Puis, se tournant vers son chat.
— Et toi, Giga, ça te travaille la cervelle, ce jeu d’enfer ?
Bien installé sur son perchoir, pour toute réponse, le persan bleu aux yeux jaunes se contenta de changer de position en ronronnant de plus belle.
— Il est plutôt cool, celui-là. On voit qu’il n’a rien d’autre à faire que de roupiller grave. Si je pouvais prendre sa place…
Alors que Brady patientait depuis un bon moment en feuilletant une revue de jeux vidéo, quelque chose commença à apparaître du fin fond du tunnel.
Accompagnés d’une flopée de coups de feu amplifiés par l’environnement caverneux, des caractères d’imprimerie venaient vers lui en grossissant lentement.
Au bout de quelques secondes, en plein milieu de l’écran, s’afficha le texte suivant :
Apprenti justicier neutralisé.
— Eh, mais c’est quoi, ça ? bondit Brady… Apprenti justicier neutralisé ! Ça va pas, la tête… Oh, Giga ! T’as vu ça ? On dirait qu’un petit malin veut me faire foirer mes tests.
— Miaou ? miaula le persan en dressant enfin mollement une oreille, un œil à demi ouvert, un poil de moustache en point d’interrogation.

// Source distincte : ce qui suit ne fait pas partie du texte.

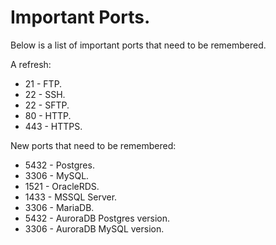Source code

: # **Important Ports.**

Below is a list of important ports that need to be remembered.

A refresh:

* 21 - FTP.
* 22 - SSH.
* 22 - SFTP.
* 80 - HTTP.
* 443 - HTTPS.

New ports that need to be remembered:

* 5432 - Postgres.
* 3306 - MySQL.
* 1521 - OracleRDS.
* 1433 - MSSQL Server.
* 3306 - MariaDB.
* 5432 - AuroraDB Postgres version.
* 3306 - AuroraDB MySQL version.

— Ah ! Quand même, tu réagis cette fois-ci. Mais t’en as rien à faire, si je comprends bien. Normal, remarque, c’est pas ton problème. Quant à moi…
Décontenancé, il se mit à réfléchir.
D’où pouvait bien venir un coup pareil ? À première vue, il ne pouvait s’agir que d’un canular concocté par des gens de la GAG. Une bonne blague pour le mettre en condition, peut-être. Il n’y avait qu’à attendre un peu pour que tout rentre dans l’ordre.
Mais le doute lui vint : comment s’y était-on pris pour que le héros du jeu disparaisse à l’instant même où la foudre avait frappé ? Pure coïncidence ou quoi ? Pure coïncidence, bien sûr…
Tout à coup, l’orage s’imposa dans toute sa fureur.
Illuminant l’espace de mille feux, des éclairs jaillissaient de toutes parts à travers les nuages, presque aussitôt suivis par d’énormes grondements, entrecoupés de courts silences menaçants.
La foudre dégringolait régulièrement à une vitesse vertigineuse, reliant le ciel à la terre en une éphémère et terrifiante union.